With knowledge of the canonical Huffman algorithm, it is then possible to recreate the entire table (symbol and code values) from just the bit-lengths. Unused symbols are normally transmitted as having zero bit length.

Another efficient way of representing the codebook is to list all symbols in increasing order by their bit-lengths, and record the number of symbols for each bit-length. For the example mentioned above, the encoding becomes:

 (1,1,2), ('B','A','C','D')

This means that the first symbol B is of length 1, then the A of length 2, and remaining 2 symbols (C and D) of length 3. Since the symbols are sorted by bit-length, we can efficiently reconstruct the codebook. A pseudo code describing the reconstruction is introduced on the next section.
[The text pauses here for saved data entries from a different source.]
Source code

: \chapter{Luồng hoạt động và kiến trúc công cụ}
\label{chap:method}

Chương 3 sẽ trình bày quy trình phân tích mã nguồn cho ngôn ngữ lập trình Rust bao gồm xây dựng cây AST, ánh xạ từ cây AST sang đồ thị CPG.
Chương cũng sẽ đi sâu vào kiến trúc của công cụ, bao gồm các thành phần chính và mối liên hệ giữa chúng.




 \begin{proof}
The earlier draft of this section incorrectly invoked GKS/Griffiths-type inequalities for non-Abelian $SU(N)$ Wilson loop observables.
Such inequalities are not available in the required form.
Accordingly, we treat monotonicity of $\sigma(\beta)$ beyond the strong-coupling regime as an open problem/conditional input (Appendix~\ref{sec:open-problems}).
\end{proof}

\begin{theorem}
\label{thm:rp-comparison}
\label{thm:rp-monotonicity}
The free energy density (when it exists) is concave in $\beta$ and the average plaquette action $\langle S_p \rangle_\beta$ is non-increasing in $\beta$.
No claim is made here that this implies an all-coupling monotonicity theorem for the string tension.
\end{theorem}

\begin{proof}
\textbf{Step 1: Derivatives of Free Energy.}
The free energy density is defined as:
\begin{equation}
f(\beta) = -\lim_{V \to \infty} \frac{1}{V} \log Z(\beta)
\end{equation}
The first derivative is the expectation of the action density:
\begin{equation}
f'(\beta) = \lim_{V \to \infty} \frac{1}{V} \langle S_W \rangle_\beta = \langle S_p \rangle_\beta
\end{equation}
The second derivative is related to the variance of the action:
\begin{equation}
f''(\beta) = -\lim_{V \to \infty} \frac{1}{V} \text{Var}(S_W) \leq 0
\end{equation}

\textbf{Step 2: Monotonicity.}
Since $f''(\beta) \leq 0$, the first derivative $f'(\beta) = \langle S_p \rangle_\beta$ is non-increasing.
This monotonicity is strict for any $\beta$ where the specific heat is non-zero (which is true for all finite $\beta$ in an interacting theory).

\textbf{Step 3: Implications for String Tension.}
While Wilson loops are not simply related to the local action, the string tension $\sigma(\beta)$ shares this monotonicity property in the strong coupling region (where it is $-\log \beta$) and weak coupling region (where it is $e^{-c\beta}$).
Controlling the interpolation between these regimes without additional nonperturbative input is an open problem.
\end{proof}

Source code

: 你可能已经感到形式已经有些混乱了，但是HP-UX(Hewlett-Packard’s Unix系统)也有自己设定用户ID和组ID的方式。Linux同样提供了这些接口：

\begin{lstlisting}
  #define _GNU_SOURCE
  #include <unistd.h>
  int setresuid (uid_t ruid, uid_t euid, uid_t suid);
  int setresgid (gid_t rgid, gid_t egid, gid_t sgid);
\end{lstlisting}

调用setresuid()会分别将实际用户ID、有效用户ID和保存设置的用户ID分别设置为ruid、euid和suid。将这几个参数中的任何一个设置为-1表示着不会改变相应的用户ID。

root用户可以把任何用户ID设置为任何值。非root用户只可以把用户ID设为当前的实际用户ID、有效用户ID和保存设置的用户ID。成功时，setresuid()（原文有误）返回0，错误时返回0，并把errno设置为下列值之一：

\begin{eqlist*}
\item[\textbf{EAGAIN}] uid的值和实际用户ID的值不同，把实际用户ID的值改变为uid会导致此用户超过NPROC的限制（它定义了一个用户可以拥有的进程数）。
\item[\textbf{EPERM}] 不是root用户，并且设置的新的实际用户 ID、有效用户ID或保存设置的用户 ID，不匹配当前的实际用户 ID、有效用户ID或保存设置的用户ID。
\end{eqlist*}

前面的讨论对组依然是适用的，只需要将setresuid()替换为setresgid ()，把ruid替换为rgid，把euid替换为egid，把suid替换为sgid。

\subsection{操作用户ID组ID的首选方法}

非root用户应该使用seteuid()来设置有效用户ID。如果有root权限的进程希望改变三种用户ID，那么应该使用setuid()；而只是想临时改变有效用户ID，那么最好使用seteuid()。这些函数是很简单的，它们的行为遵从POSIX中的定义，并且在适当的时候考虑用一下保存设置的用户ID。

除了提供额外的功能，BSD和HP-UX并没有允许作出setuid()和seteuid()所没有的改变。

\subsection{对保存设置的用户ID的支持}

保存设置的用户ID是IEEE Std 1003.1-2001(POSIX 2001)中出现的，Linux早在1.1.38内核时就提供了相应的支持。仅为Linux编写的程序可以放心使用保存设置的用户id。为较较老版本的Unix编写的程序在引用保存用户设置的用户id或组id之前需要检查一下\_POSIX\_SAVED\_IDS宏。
This type of encoding is advantageous when only a few symbols in the alphabet are being compressed. For example, suppose the codebook contains only 4 letters C, O, D and E, each of length 2. To represent the letter O using the previous method, we need to either add a lot of zeros (Method1):

 0, 0, 2, 2, 2, 0, ... , 2, ...

or record which 4 letters we have used. Each way makes the description longer than the following (Method2):

 (0,4), ('C','O','D','E')

The JPEG File Interchange Format uses Method2 of encoding, because at most only 162 symbols out of the 8-bit alphabet, which has size 256, will be in the codebook.

==Pseudocode==
Given a list of symbols sorted by bit-length, the following pseudocode will print a canonical Huffman code book:

 code := 0
 while more symbols do
     print symbol, code
     code := (code + 1) << ((bit length of the next symbol) − (current bit length))

 algorithm compute huffman code is
     input: message ensemble (set of (message, probability)).
                   base D.
     output: code ensemble (set of (message, code)).

     1- sort the message ensemble by decreasing probability.
     2- N is the cardinal of the message ensemble (number of different
        messages).
     3- compute the integer $n_0$ such as $2 \le n_0 \le D$ and $(N - n_0)/(D - 1)$ is integer.
     4- select the $n_0$ least probable messages, and assign them each a
        digit code.
     5- substitute the selected messages by a composite message summing
        their probability, and re-order it.
     6- while there remains more than one message, do steps thru 8.
     7- select D least probable messages, and assign them each a
           digit code.
     8- substitute the selected messages by a composite message
           summing their probability, and re-order it.
     9- the code of each message is given by the concatenation of the
        code digits of the aggregate they've been put in.